Your scheme with custom attributes is a bit harder to break - but there is still a SHA-1 hash floating around that can be attacked. It's no longer as easy as just stripping the attribute - as it's covered by the signature. But:
There is also the digest algorithm that is used to digest the signed attributes which serves as the basis of the final signature value. What do you intend to use there? SHA-256 or SHA-1? If it's SHA-1, then you will be in the same situation as before:
If I can produce collisions for SHA-1, then I would strip off your custom SHA-256 attribute and forge the SHA-1 attribute in such a way that the final SHA-1 digest for the signature adds up again. This shows that there will only be a gain in security if the signature digest algorithm would be SHA-256, too, but I'm guessing this is no option since you want to stay backwards-compatible.
What I would suggest in your situation is to keep using SHA-1 throughout but apply an RFC 3161-compliant timestamp to your signature as an unsigned attribute. Those timestamps are in fact signatures of their own. The good thing is you can use SHA-256 for the message imprint there and often the timestamp server applies its signature using the same digest algorithm you provided.
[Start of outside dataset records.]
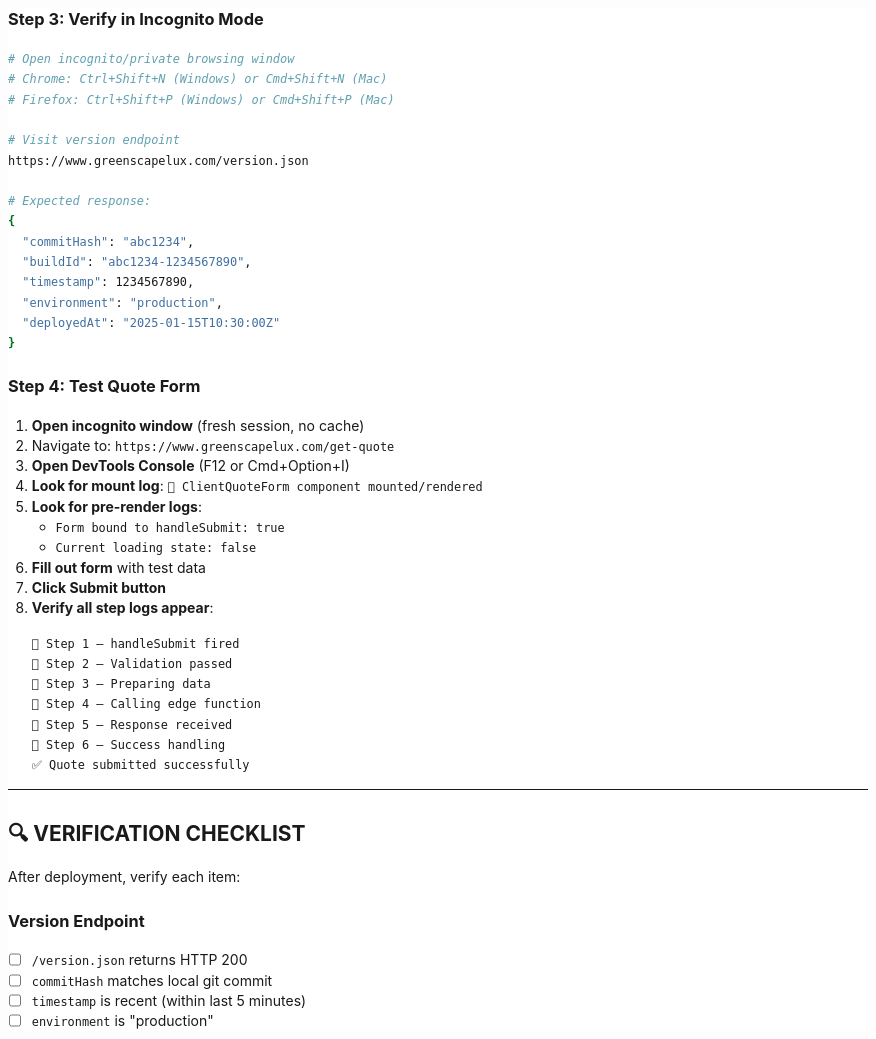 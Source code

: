### Step 3: Verify in Incognito Mode
```bash
# Open incognito/private browsing window
# Chrome: Ctrl+Shift+N (Windows) or Cmd+Shift+N (Mac)
# Firefox: Ctrl+Shift+P (Windows) or Cmd+Shift+P (Mac)

# Visit version endpoint
https://www.greenscapelux.com/version.json

# Expected response:
{
  "commitHash": "abc1234",
  "buildId": "abc1234-1234567890",
  "timestamp": 1234567890,
  "environment": "production",
  "deployedAt": "2025-01-15T10:30:00Z"
}
```

### Step 4: Test Quote Form
1. **Open incognito window** (fresh session, no cache)
2. Navigate to: `https://www.greenscapelux.com/get-quote`
3. **Open DevTools Console** (F12 or Cmd+Option+I)
4. **Look for mount log**: `🏁 ClientQuoteForm component mounted/rendered`
5. **Look for pre-render logs**:
   - `Form bound to handleSubmit: true`
   - `Current loading state: false`
6. **Fill out form** with test data
7. **Click Submit button**
8. **Verify all step logs appear**:
   ```
   🎯 Step 1 — handleSubmit fired
   🎯 Step 2 — Validation passed
   🎯 Step 3 — Preparing data
   🎯 Step 4 — Calling edge function
   🎯 Step 5 — Response received
   🎯 Step 6 — Success handling
   ✅ Quote submitted successfully
   ```

---

## 🔍 VERIFICATION CHECKLIST

After deployment, verify each item:

### Version Endpoint
- [ ] `/version.json` returns HTTP 200
- [ ] `commitHash` matches local git commit
- [ ] `timestamp` is recent (within last 5 minutes)
- [ ] `environment` is "production"
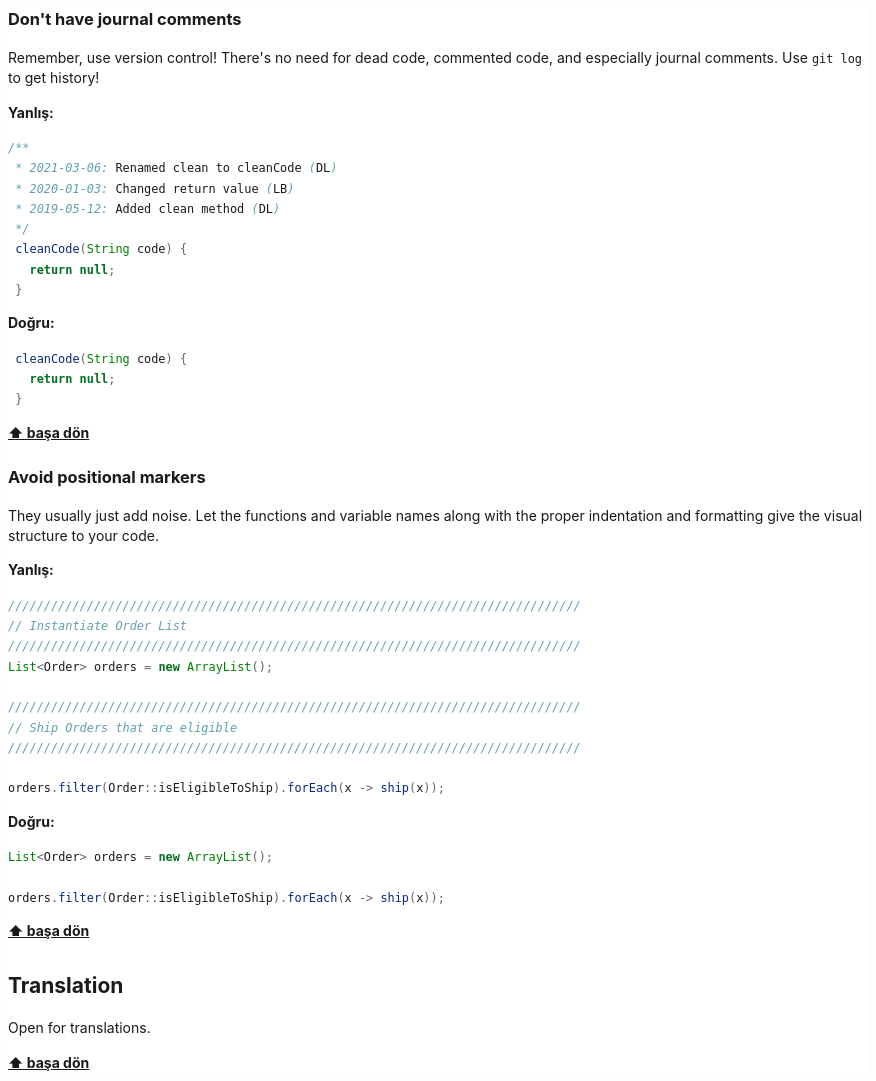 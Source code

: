### Don't have journal comments
Remember, use version control! There's no need for dead code, commented code,
and especially journal comments. Use `git log` to get history!

**Yanlış:**
```java
/**
 * 2021-03-06: Renamed clean to cleanCode (DL)
 * 2020-01-03: Changed return value (LB)
 * 2019-05-12: Added clean method (DL)
 */
 cleanCode(String code) {
   return null;
 }
```

**Doğru:**
```java
 cleanCode(String code) {
   return null;
 }
```

**[⬆ başa dön](#içindekiler)**

### Avoid positional markers
They usually just add noise. Let the functions and variable names along with the
proper indentation and formatting give the visual structure to your code.

**Yanlış:**
```java
////////////////////////////////////////////////////////////////////////////////
// Instantiate Order List
////////////////////////////////////////////////////////////////////////////////
List<Order> orders = new ArrayList();

////////////////////////////////////////////////////////////////////////////////
// Ship Orders that are eligible
////////////////////////////////////////////////////////////////////////////////
 
orders.filter(Order::isEligibleToShip).forEach(x -> ship(x));
```

**Doğru:**
```java
List<Order> orders = new ArrayList();

orders.filter(Order::isEligibleToShip).forEach(x -> ship(x));
```

**[⬆ başa dön](#içindekiler)**

## Translation

Open for translations.

**[⬆ başa dön](#içindekiler)**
Then reject any signature that either does not contain such a timestamp or contains only timestamps with message imprint/signature digest algorithms weaker than SHA-256.
What's the benefit of this solution? Your legacy applications should check for the presence of an unsigned timestamp attribute and if a strong digest was used for it, but otherwise ignore them and keep on verifying the signatures the same way they did before. New applications on the other hand will verify the signature but additionally verify the timestamp, too. As the timestamp signature "covers" the signature value, there's no longer a way for an attacker to forge the signature. Although the signature uses SHA-1 for the digest values an attacker would have to be able to break break the stronger digest of the timestamp, too.
An additional benefit of a timestamp is that you can associate a date of production with your signature - you can safely claim that the signature has been produced before the time of the timestamp. So even if a signature certificate were to be revoked, with the help of the timestamp you could still precisely decide whether to reject or accept a signature based on the time that the certificate was revoked. If the certificate was revoked after the timestamp, then you can accept the signature (add a safety margin (aka "grace period") - it takes some time until the information gets published), if it was revoked prior to the time of the timestamp then you want to reject the signature.
A last benefit of timestamps is that you can renew them over time if certain algorithms get weak. You could for example apply a new timestamp every 5-10 years using up-to-date algorithms and have the new timestamps cover all of the older signatures (including older timestamps). This way weak algorithms are then covered by the newer, stronger timestamp signature. Have a look at CAdES (there exists also an RFC, but it's outdated by now), which is based on CMS and makes an attempt at applying these strategies to provide for long-term archiving of CMS signatures.